30 Ocak 2016 Cumartesi

Japon Emperyalizmi Faizleri Eksiye Çekerek Tekellerini Koruyor!


Dünya ekonomisinin yüzde 15’ini oluşturan Çin’deki büyüme verileri beklenenden düşük geldikten sonra dünya ekonomisinin yüzde 17’sini oluşturan ABD ekonomisiyle ilgili son veriler açıklandı. ABD ekonomisi 2015’in son üç ayında %0.7 oranında büyümüş. Başka deyişle, neredeyse hiç büyümemiş. 2014’ün son üç ayında %2 büyüme görülünce burjuva ekonomistler ufak da olsa bir toparlanma umudu doğduğunu açıklamışlardı. Bu umutlar da suya düştü. Dünya kapitalizminin en güçlü motoru, krizden en hızlı çıkan emperyalist ülkesinden gelen bu haber, “yükselen” piyasalardaki yavaşlama ve emtia fiyatlarının düşmesi haberleriyle birleşerek kapitalist dünya ekonomisinin yeniden bir aşırı üretim krizine gireceği yönündeki şüpheleri artırdı.

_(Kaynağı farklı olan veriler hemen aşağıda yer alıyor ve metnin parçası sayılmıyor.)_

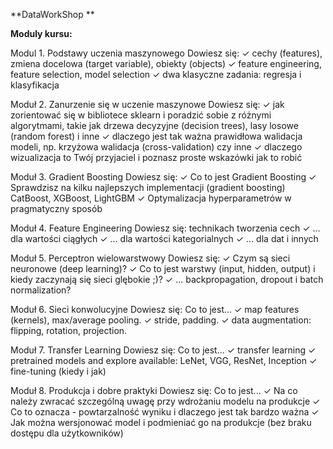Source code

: **DataWorkShop **

**Moduly kursu:**

Modul 1. Podstawy uczenia maszynowego
Dowiesz się:
✓ cechy (features), zmiena docelowa (target variable), obiekty (objects)
✓ feature engineering, feature selection, model selection
✓ dwa klasyczne zadania: regresja i klasyfikacja


Moduł 2. Zanurzenie się w uczenie maszynowe
Dowiesz się:
✓ jak zorientować się w bibliotece sklearn i poradzić sobie z różnymi algorytmami, takie jak drzewa decyzyjne (decision trees), lasy losowe (random forest) i inne
✓ dlaczego jest tak ważna prawidłowa walidacja modeli, np. krzyżowa walidacja (cross-validation) czy inne
✓ dlaczego wizualizacja to Twój przyjaciel i poznasz proste wskazówki jak to robić

Moduł 3. Gradient Boosting
Dowiesz się:
✓ Co to jest Gradient Boosting
✓ Sprawdzisz na kilku najlepszych implementacji (gradient boosting) CatBoost, XGBoost, LightGBM
✓ Optymalizacja hyperparametrów w pragmatyczny sposób


Moduł 4. Feature Engineering
Dowiesz się:
technikach tworzenia cech
✓ ... dla wartości ciągłych
✓ ... dla wartości kategorialnych
✓ ... dla dat i innych


Moduł 5. Perceptron wielowarstwowy
Dowiesz się:
✓ Czym są sieci neuronowe (deep learning)?
✓ Co to jest warstwy (input, hidden, output) i kiedy zaczynają się sieci glębokie ;)?
✓ ... backpropagation, dropout i batch normalization?


Moduł 6. Sieci konwolucyjne
Dowiesz się:
Co to jest...
✓ map features (kernels), max/average pooling.
✓ stride, padding.
✓ data augmentation: flipping, rotation, projection.


Moduł 7. Transfer Learning
Dowiesz się:
Co to jest...
✓ transfer learning
✓ pretrained models and explore available: LeNet, VGG, ResNet, Inception
✓ fine-tuning (kiedy i jak)


Moduł 8. Produkcja i dobre praktyki
Dowiesz się:
Co to jest...
✓ Na co należy zwracać szczególną uwagę przy wdrożaniu modelu na produkcje
✓ Co to oznacza - powtarzalność wyniku i dlaczego jest tak bardzo ważna
✓ Jak można wersjonować model i podmieniać go na produkcje (bez braku dostępu dla użytkowników)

Bu karamsar tablo tekelci devletlerin aşırı üretim krizini engellemek, hafifletmek ya da bunu başaramıyorsa krizin yükünü başka ülkelere ihraç etmek için muazzam tedbirler almasına yol açıyor.
 
Japonya Merkez Bankası’nın faizi eksi yüzde 0,1’e düşürmesi bu türden tekelci devlet tedbirlerinin en uç örneklerinden biri. Faizlerin eksiye düşmesi ne demek? Hesaplarda duran paranın erimesi demektir. Japonya Merkez Bankası bankalara “parayı atıl tutma, riske gir, piyasaya ver!” mesajı veriyor.

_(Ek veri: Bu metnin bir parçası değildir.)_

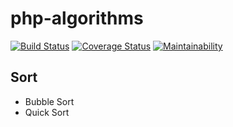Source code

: # php-algorithms

[![Build Status](https://travis-ci.com/halnique/php-algorithms.svg)](https://travis-ci.com/halnique/php-algorithms)
[![Coverage Status](https://coveralls.io/repos/github/halnique/php-algorithms/badge.svg)](https://coveralls.io/github/halnique/php-algorithms)
[![Maintainability](https://api.codeclimate.com/v1/badges/5cb57e321a4e56bb861c/maintainability)](https://codeclimate.com/github/halnique/php-algorithms/maintainability)

## Sort

* Bubble Sort
* Quick Sort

Bu mesajı Avrupa Merkez Bankası da Haziran 2014 tarihinde vermiş, faizleri düşürmüştü.

Japon emperyalizminin bu hamlesi, emperyalist devletler arasındaki kur savaşlarının parçası aynı zamanda. Faizler eksiye düşünce Japon para birimi yen değer kaybediyor, böylece Japon ürünlerini ucuzlatarak bir rekabet avantajı sağlamış oluyor. Bu da, zaten küçülen pastadan pay kapmakta zorlanan diğer ülkelerden de benzer bir hamle geleceğini gösteriyor. Bunu yapmazlarsa Japonya bu ülkelerden “büyüme çalmış” olacak.

Bu kur savaşlarını kim kazanır? Burası belli değil. Ama kesin olan şu: savaşan tarafların sömürdüğü işçi ve emekçi kitleler kaybedecek. Örneğin Japonya nüfusu elindeki varlıkların %60’ı bankalardaki mevduatları. Bu da zaten maaşlarına zam alamayan, çalışma saatleri artan Japon işçilerinin kenara koydukları paranın da eriyeceği anlamına geliyor.

Demek ki, Japon devletinin (ve diğer tekelci devletlerin) aldıkları tedbirler biçimi ne olursa olsun daima tüm ulusal gelirlerin birbirleriyle rekabet eden tekellere aktarılmasından ibaret. Emperyalist dönemde rekabetin kuralı bu: kim kendi işçisini daha iyi sömürür, kim tüm toplumsal kaynaklarını kendi tekelleri lehine en etkin bir biçimde kullanırsa diğer rakibi karşısında o kadar başarılı oluyor.

Emperyalist devletlerin bu müdahaleleri kapitalist dünya ekonomisinin aşırı üretim krizine girmesini engelleyebilir mi? Son kertede engelleyemez çünkü aşırı üretim krizi kapitalizmin nesnel bir yasasıdır ve üretici güçlerin gelişmişlik seviyesiyle üretim araçları üzerindeki özel mülkiyet arasındaki çelişkiye dayanır. Bu çelişki kendini er ya da geç bir aşırı üretim krizi olarak gösterecektir.